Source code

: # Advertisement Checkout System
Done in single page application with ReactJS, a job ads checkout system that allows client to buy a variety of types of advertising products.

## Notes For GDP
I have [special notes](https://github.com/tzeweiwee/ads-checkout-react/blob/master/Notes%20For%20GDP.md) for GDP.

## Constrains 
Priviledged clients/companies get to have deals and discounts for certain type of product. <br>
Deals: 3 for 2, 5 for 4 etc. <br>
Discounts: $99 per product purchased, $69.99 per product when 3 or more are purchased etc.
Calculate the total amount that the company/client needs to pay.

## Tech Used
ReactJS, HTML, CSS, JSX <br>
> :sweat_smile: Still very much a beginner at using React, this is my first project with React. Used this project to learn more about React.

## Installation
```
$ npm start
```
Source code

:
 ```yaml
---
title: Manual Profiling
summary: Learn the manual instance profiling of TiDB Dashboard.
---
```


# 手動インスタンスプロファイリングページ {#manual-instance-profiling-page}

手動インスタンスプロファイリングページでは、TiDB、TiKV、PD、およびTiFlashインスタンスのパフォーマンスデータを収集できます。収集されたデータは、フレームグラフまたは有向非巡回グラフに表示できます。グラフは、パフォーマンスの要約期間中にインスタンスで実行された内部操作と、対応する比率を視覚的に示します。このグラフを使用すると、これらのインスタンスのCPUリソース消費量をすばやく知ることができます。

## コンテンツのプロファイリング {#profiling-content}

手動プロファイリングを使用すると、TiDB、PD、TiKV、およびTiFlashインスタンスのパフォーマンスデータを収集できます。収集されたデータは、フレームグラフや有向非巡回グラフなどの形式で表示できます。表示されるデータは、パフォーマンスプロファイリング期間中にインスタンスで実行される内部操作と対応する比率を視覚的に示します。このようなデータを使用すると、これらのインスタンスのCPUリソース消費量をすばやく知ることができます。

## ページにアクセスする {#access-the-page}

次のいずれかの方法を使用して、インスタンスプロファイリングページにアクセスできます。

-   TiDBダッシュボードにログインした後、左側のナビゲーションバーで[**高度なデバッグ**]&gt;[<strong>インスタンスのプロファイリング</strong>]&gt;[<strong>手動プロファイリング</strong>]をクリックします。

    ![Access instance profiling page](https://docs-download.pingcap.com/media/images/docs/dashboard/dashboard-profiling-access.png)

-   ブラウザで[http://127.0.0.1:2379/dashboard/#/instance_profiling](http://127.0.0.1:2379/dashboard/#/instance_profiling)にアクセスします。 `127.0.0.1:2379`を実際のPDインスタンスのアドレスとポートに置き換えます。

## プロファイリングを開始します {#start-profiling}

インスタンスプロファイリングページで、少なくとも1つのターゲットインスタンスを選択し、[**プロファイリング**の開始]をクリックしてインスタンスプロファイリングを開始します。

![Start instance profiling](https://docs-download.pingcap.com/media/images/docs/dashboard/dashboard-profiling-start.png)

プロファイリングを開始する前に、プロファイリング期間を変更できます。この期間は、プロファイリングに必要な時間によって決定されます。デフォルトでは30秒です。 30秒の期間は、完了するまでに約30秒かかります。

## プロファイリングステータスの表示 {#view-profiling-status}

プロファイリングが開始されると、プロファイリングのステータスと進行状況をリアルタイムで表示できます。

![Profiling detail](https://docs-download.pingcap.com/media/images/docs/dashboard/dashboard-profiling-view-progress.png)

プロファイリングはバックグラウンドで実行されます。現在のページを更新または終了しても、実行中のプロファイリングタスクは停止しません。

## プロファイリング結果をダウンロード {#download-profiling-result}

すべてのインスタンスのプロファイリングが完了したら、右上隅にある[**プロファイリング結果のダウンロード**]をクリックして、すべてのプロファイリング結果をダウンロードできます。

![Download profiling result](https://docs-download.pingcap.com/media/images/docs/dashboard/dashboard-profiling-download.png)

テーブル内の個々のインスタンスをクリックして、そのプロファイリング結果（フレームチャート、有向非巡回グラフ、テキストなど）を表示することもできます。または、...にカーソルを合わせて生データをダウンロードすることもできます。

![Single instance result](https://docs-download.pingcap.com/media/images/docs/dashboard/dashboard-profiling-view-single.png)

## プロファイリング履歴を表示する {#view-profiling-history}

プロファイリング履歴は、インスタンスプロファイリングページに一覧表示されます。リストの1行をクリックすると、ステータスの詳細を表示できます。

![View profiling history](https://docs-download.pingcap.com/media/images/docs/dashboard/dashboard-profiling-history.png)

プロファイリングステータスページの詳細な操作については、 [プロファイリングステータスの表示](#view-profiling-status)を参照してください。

* **Aim of the exercise**:
Lines containing the word "download" are to be tallied across the entries above; give only the resulting count.

* **Your response**:
7